Scarlattina: contagio e sintomi

Scarlattina contagio: attenzione a tosse e starnuti

La scarlattina è una malattia a carattere infettivo che è provocata da un batterio, ovvero lo streptococco beta emolitico di gruppo A. Esistono diversi ceppi di questo batterio e, quindi, la malattia si può contrarre più volte. A differenza delle altre malattie esantematiche, provocare da agenti virali, la scarlattina è provocata da un’infezione batterica. La scarlattina non è una malattia particolarmente grave ma contagiosa. La scarlattina contagio colpisce soprattutto i più piccoli, dai 3 ai 12 anni d’età ma comunque gli adulti non ne sono immuni. Il contagio può avvenire anche tramite saliva e, per questo, è consigliabile fare attenzione a tosse e starnuti. La malattia inizia ad essere infettiva dalle prime 24-48 ore dopo la manifestazione dei sintomi. Se, invece, si instaura una scorretta terapia antibiotica, la contagiosità rimane per tutto l’arco della malattia. Raramente si hanno delle complicanze. In tal caso, compaiono febbre reumatica, glomerulonefrite acuta e reumatismo articolare.

Conosciamo le fasi della malattia

Scarlattina contagio caratteristiche
Scarlattina contagio: i soggetti più a rischio sono i bambini.
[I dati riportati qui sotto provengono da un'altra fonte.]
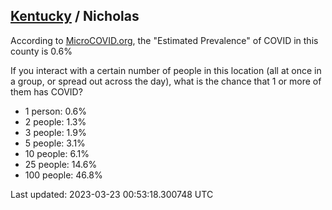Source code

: 
## [Kentucky](/united-states/kentucky) / Nicholas

According to [MicroCOVID.org](http://microcovid.org),
the "Estimated Prevalence" of COVID in this county is 0.6%

If you interact with a certain number of people in this location
(all at once in a group, or spread out across the day), what is the chance that
1 or more of them has COVID?

- 1 person: 0.6%
- 2 people: 1.3%
- 3 people: 1.9%
- 5 people: 3.1%
- 10 people: 6.1%
- 25 people: 14.6%
- 100 people: 46.8%

Last updated: 2023-03-23 00:53:18.300748 UTC
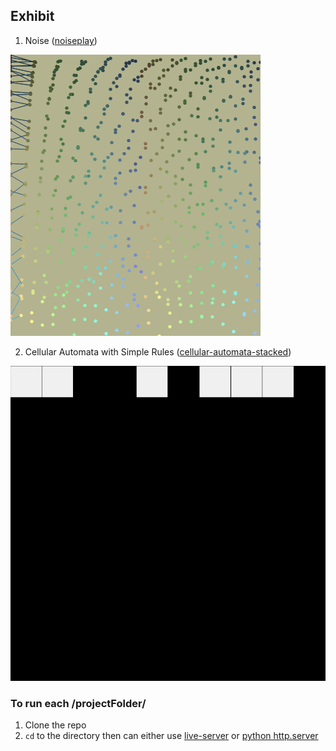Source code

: 
## Exhibit


1. Noise ([noiseplay](https://github.com/suynep/art-thingy/tree/main/noiseplay))

![](https://github.com/suynep/art-thingy/blob/main/noiseplay/assets/mySketch.gif)

2. Cellular Automata with Simple Rules ([cellular-automata-stacked](https://github.com/suynep/art-thingy/tree/main/cellular-automata-stacked))

![](https://github.com/suynep/art-thingy/blob/main/cellular-automata-stacked/assets/mySketch.gif)

### To run each /projectFolder/

1. Clone the repo
2. `cd` to the directory then can either use [live-server](https://www.npmjs.com/package/live-server) or [python http.server](https://docs.python.org/3/library/http.server.html#module-http.server)
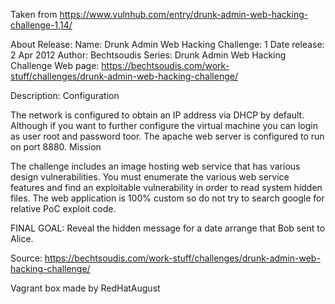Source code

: Taken from https://www.vulnhub.com/entry/drunk-admin-web-hacking-challenge-1,14/ 

About Release:
    Name: Drunk Admin Web Hacking Challenge: 1
    Date release: 2 Apr 2012
    Author: Bechtsoudis
    Series: Drunk Admin Web Hacking Challenge
    Web page: https://bechtsoudis.com/work-stuff/challenges/drunk-admin-web-hacking-challenge/

Description:
Configuration

The network is configured to obtain an IP address via DHCP by default. Although if you want to further configure the virtual machine you can login as user root and password toor. The apache web server is configured to run on port 8880.
Mission

The challenge includes an image hosting web service that has various design vulnerabilities. You must enumerate the various web service features and find an exploitable vulnerability in order to read system hidden files. The web application is 100% custom so do not try to search google for relative PoC exploit code.

FINAL GOAL: Reveal the hidden message for a date arrange that Bob sent to Alice.

Source: https://bechtsoudis.com/work-stuff/challenges/drunk-admin-web-hacking-challenge/

Vagrant box made by RedHatAugust
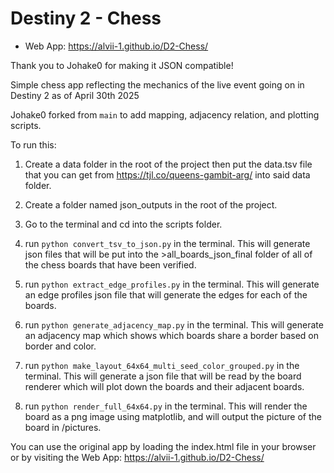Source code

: # Destiny 2 - Chess

- Web App: https://alvii-1.github.io/D2-Chess/

Thank you to Johake0 for making it JSON compatible!

Simple chess app reflecting the mechanics of the live event going on in Destiny 2 as of April 30th 2025

Johake0 forked from `main` to add mapping, adjacency relation, and plotting scripts. 


To run this:
1) Create a data folder in the root of the project then put the data.tsv file that you can get from https://tjl.co/queens-gambit-arg/ into said data folder.

2) Create a folder named json_outputs in the root of the project.

3) Go to the terminal and cd into the scripts folder.

4) run `python convert_tsv_to_json.py` in the terminal. This will generate json files that will be put into the >all_boards_json_final folder of all of the chess boards that have been verified.

5) run `python extract_edge_profiles.py` in the terminal. This will generate an edge profiles json file that will generate the edges for each of the boards.

6) run `python generate_adjacency_map.py` in the terminal. This will generate an adjacency map which shows which boards share a border based on border and color.

7) run `python make_layout_64x64_multi_seed_color_grouped.py` in the terminal. This will generate a json file that will be read by the board renderer which will plot down the boards and their adjacent boards.

8) run `python render_full_64x64.py` in the terminal. This will render the board as a png image using matplotlib, and will output the picture of the board in /pictures.

You can use the original app by loading the index.html file in your browser or by visiting the Web App: https://alvii-1.github.io/D2-Chess/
La prima fase della malattia viene chiamata incubazione. La patologia si manifesta improvvisamente, dopo 72 ore dal contagio. Generalmente tutti i soggetti affetti da scarlattina hanno brividi, dolori all’addome, febbre, cefalea e mal di gola. Passati due giorni, si inizia ad avere tonsille gonfie e molto arrossate. La lingua diventa totalmente bianca e caratterizza da macchie di colore rosso (cosiddetta “lingua a fragola bianca”). Successivamente compare un’eruzione cutanea composta da piccoli puntini di colore rosso. Dopo un paio di giorni l’infezione cutanea di estende anche al resto del corpo, ad eccezione di naso, mento e bocca. Un altro segno distintivo della scarlattina è la mano giallo: nello specifico, quando si pressa sull’addome con la mano e la si solleva, compare un’impronta di colore giallo. L’ultima fase è quella della guarigione in cui l’esantema scompare così come la febbre. La pelle comincia a desquamarsi mentre la guarigione completa avviene dopo due settimane.